> [PROBLEM]: Each line of the listing that includes the string "small" needs to be located and copied.

┌─ EXERCISE INPUTS

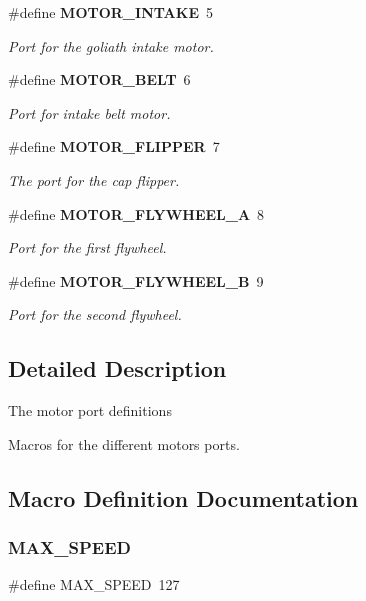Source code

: \begin{DoxyCompactItemize}
\#define \textbf{ M\+O\+T\+O\+R\+\_\+\+I\+N\+T\+A\+KE}~5
\begin{DoxyCompactList}\small\item\em Port for the goliath intake motor. \end{DoxyCompactList}\item 
\#define \textbf{ M\+O\+T\+O\+R\+\_\+\+B\+E\+LT}~6
\begin{DoxyCompactList}\small\item\em Port for intake belt motor. \end{DoxyCompactList}\item 
\#define \textbf{ M\+O\+T\+O\+R\+\_\+\+F\+L\+I\+P\+P\+ER}~7
\begin{DoxyCompactList}\small\item\em The port for the cap flipper. \end{DoxyCompactList}\item 
\#define \textbf{ M\+O\+T\+O\+R\+\_\+\+F\+L\+Y\+W\+H\+E\+E\+L\+\_\+A}~8
\begin{DoxyCompactList}\small\item\em Port for the first flywheel. \end{DoxyCompactList}\item 
\#define \textbf{ M\+O\+T\+O\+R\+\_\+\+F\+L\+Y\+W\+H\+E\+E\+L\+\_\+B}~9
\begin{DoxyCompactList}\small\item\em Port for the second flywheel. \end{DoxyCompactList}\end{DoxyCompactItemize}


\subsection{Detailed Description}
The motor port definitions

Macros for the different motors ports. 



\subsection{Macro Definition Documentation}
\mbox{\label{motor__ports_8h_ac2cd96d53dd3ba6407db6766c3d92b26}} 
\subsubsection{M\+A\+X\+\_\+\+S\+P\+E\+ED}
{\footnotesize\ttfamily \#define M\+A\+X\+\_\+\+S\+P\+E\+ED~127}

└─

> [RESPONSE BELOW]:
\begin{DoxyCompactList}\small\item\em Port for the goliath intake motor. \end{DoxyCompactList}\item 
\begin{DoxyCompactList}\small\item\em Port for intake belt motor. \end{DoxyCompactList}\item 
\begin{DoxyCompactList}\small\item\em The port for the cap flipper. \end{DoxyCompactList}\item 
\begin{DoxyCompactList}\small\item\em Port for the first flywheel. \end{DoxyCompactList}\item 
\begin{DoxyCompactList}\small\item\em Port for the second flywheel. \end{DoxyCompactList}\end{DoxyCompactItemize}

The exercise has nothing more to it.